This is the highly available integration and coordination layer – based on Consul, Registrator and HAProxy. It implements distributed cluster state database and manages internal service endpoints - driven by service discovery and built-in health checks. Inter-service communication can happen over these fault tolerant and load balanced localhost-like service endpoints.

More about the Core Layer modules/containers and their roles:

About MariaDB-Galera service

MariaDB-Galera Cluster is a synchronous multi-master database cluster - an enhanced, drop-in replacement for MySQL available under GPL v2 license. It’s developed by the MariaDB community with the MariaDB Foundation as its main steward.

MariaDB is a community-developed fork of the MySQL relational database management system and it is kept up to date with the latest MySQL release from the same branch and in most respects MariaDB will work exactly as MySQL. Being a fork of a leading open source software system, it is notable for being led by the original developers of MySQL, who forked it due to concerns over its acquisition by Oracle. All commands, interfaces, libraries and APIs that exist in MySQL also exist in MariaDB. There is no need to convert databases to switch to MariaDB.

More info about MariaDB-Galera can be found here: https://mariadb.com/kb/en/mariadb/what-is-mariadb-galera-cluster/

About Ceph storage services

Ceph is a distributed object store and file system designed to provide excellent performance, reliability and scalability. Ceph aims primarily to be completely distributed without a single point of failure, scalable to the exabyte level. Ceph replicates data and makes it fault-tolerant, using commodity hardware and requiring no specific hardware support. As a result of its design, the system is both self-healing and self-managing, aiming to minimize administration time and other costs.

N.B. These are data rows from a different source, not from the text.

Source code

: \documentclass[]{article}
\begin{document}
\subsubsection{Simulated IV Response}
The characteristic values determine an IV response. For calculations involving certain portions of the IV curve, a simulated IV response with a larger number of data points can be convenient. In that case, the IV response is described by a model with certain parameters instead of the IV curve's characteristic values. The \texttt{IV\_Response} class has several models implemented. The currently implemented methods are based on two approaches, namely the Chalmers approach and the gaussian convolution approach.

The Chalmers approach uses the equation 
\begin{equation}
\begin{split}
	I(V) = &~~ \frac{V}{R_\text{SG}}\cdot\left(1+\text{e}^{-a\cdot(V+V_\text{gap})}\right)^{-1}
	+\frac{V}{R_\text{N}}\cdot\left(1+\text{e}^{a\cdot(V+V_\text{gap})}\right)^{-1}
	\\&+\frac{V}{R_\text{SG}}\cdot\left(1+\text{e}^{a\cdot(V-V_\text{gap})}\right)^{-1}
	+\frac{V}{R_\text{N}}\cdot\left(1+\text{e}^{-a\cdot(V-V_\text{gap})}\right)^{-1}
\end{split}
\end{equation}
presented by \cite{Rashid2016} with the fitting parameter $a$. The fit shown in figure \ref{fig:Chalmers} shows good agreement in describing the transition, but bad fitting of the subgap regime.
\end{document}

More info about Ceph can be found here:

Currently its block-level (RDB) and file-level (CephFS) interfaces are supported and available in NodeFabric. Althou Ceph monitors and metadata daemons are run within Docker containers, OSDs (Object Storage Daemons) are not. These are run directly in the host OS context - one OSD per each underlying Ceph data disk device. You need to provide and attach dedicated block devices to NodeFabric VM/host nodes that will be initialized as Ceph data disks at later stage. However you can decide on exact block devices attachment distribution (which disks to which hosts) and you can have multiple disks (and OSDs) on each and every NodeFabric node.

About Docker, CentOS and RHEL

NodeFabric Host Images utilize Docker linux containers technology for achieving modular and expandable architecture. User defined or third-party services can be loaded as additional docker containers and integrated with the NodeFabric Core Layer.

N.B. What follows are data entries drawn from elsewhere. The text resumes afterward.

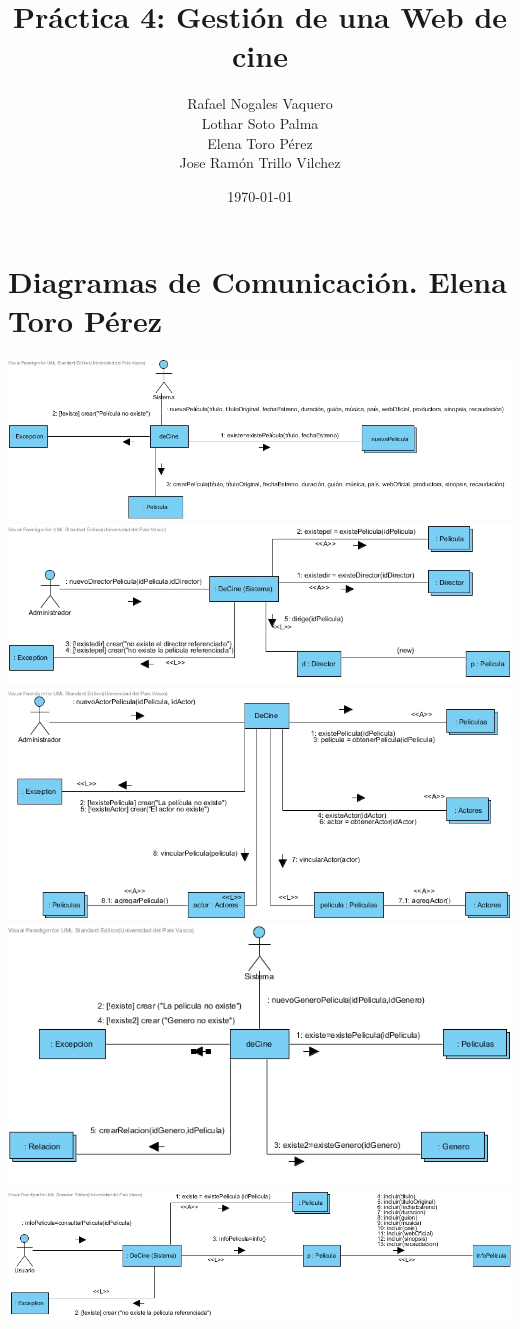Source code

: \documentclass{article}
\title{Práctica 4: Gestión de una Web de cine}
\author{Rafael Nogales Vaquero
\\Lothar Soto Palma
\\Elena Toro Pérez
\\Jose Ramón Trillo Vilchez}
\date{\today}
\begin{document}
\maketitle
\section{Diagramas de Comunicación. Elena Toro Pérez}
\begin{center}
\includegraphics[width=1.3\linewidth]{./E-1}
\includegraphics[width=1.3\linewidth]{./E-2}
\includegraphics[width=1.3\linewidth]{./E-3}
\includegraphics[width=1.3\linewidth]{./E-4}
\includegraphics[width=1.3\linewidth]{./E-5}
\end{center}
\pagebreak
\end{document}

CentOS is a stable Docker Host platform derived from the sources of Red Hat Enterprise Linux (RHEL). NodeFabric Host Image itself is a slightly customized CentOS Docker Host build – adding NodeFabric docker containers and Core Layer rpm packages – while NodeFabric AMI is based on original RedHat Enterprise Linux distribution.

References:

Deploy

NodeFabric is distributed as a prebuilt VM (or bare-metal) host image – which is used to deploy NodeFabric cluster nodes. As we are using quorum based clustering approach - total of 3 or 5 nodes are required to be deployed for successful operation. Exact cluster node count is depending on desired fault-tolerance factor - which can be 1 or 2 respectively.

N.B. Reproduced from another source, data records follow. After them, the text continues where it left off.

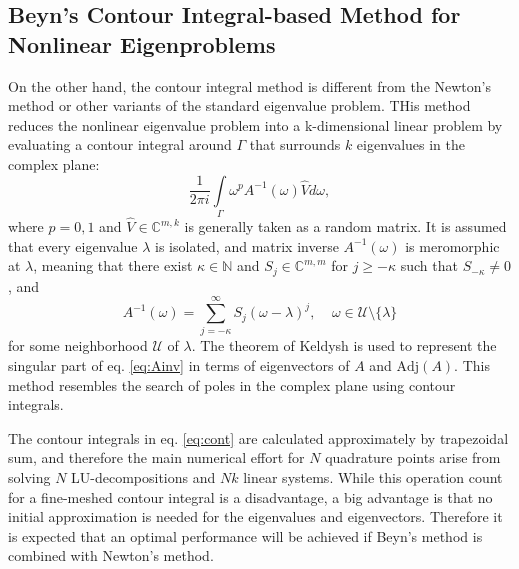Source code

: \documentclass[11pt,letterpaper]{article}
\begin{document}
\begin{multicols}{2}
\subsection*{Beyn's Contour Integral-based Method for Nonlinear Eigenproblems}
On the other hand, the contour integral method is different from the Newton's method or other variants of the standard eigenvalue problem. THis method reduces the nonlinear eigenvalue problem into a k-dimensional linear problem by evaluating a contour integral around $\Gamma$ that surrounds $k$ eigenvalues in the complex plane:
\begin{equation}\label{eq:cont}
\frac{1}{2\pi i}\int\limits_{\Gamma}\omega^p A^{-1}(\omega)\hat{V}d\omega,
\end{equation}
where $p=0,1$ and $\hat{V} \in \mathbb{C}^{m,k}$ is generally taken as a random matrix. It is assumed that every eigenvalue $\lambda$ is isolated, and matrix inverse $A^{-1}(\omega)$ is meromorphic at $\lambda$, meaning that there exist $\kappa\in\mathbb{N}$ and $S_j\in \mathbb{C}^{m,m}$ for $j\geq -\kappa$ such that $S_{-\kappa}\neq 0$, and 
\begin{equation}\label{eq:Ainv}
A^{-1}(\omega)=\sum\limits_{j=-\kappa}^{\infty} S_j (\omega-\lambda)^j,\;\;
\;\; \omega \in \mathcal{U} \setminus \lbrace\lambda\rbrace 
\end{equation}
for some neighborhood $\mathcal{U}$ of $\lambda$. The theorem of Keldysh\citep{keldysh1951characteristic} is used to represent the singular part of eq. \ref{eq:Ainv} in terms of eigenvectors of $A$ and $\mathrm{Adj}(A)$. This method resembles the search of poles in the complex plane using contour integrals. 

The contour integrals in eq. \ref{eq:cont} are calculated approximately by trapezoidal sum, and therefore the main numerical effort for $N$ quadrature points arise from solving $N$ LU-decompositions and $Nk$ linear systems. While this operation count for a fine-meshed contour integral is a disadvantage, a big advantage is that no initial approximation is needed for the eigenvalues and eigenvectors. Therefore it is expected that an optimal performance will be achieved if Beyn's method is combined with Newton's method. 

\end{multicols}
\end{document}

There are two different NodeFabric Host Image builds released:

Current deployment targets supported are: Amazon EC2, Openstack, VMWare, KVM, Parallels Desktop, VirtualBox, Hyper-V and bare-metal.

In order to bootstrap NodeFabric cluster there are two options to choose from:

  • zero-configuration “Boot-and-Go” mode (which requires cloud user-data)
  • manual bootstrap procedure (ie supplying cluster hostmap and minimal config options)

Requirements and recommendations

General requirements:

  • 3 or 5 cluster nodes - either VMs or bare-metal hosts
  • at least 1GB of RAM per node
  • at least 10GB dedicated disk device per node for OS root
  • at least 64GB dedicated disk device per node for Ceph OSD data
  • at least 1x1Gbit network interface

Recommended cluster setup:

  • 3 cluster nodes (for single node fault tolerance)
  • 4GB or more RAM per node
  • 32GB OS root disk
  • 1x146GB or more Ceph data disks per each node (more and larger disks are always better, SSDs highly recommended for improved perfomance)
  • 10Gbit or Infiniband network fabric recommended for better perfomance (especially beneficial for Ceph)
  • external load-balancer for services that need to be published for remote consumers

Note

Depending on your deployment target you could use external load-balancers available in AWS, Openstack or in VMWare vSphere

Note

If you need higher fault tolerance factor than 1 – then you need to deploy 5-node cluster (for FT=2 and sacrificing MariaDB-Galera write speed)

Note

5-node clusters are EXPERIMENTAL at the moment!

User-data

Note

cloud-init is only valid for AWS AMI and nf-centos7-cloud.qcow2 images! Other (ie hypervisor) images do include default user account: “centos:changeme”.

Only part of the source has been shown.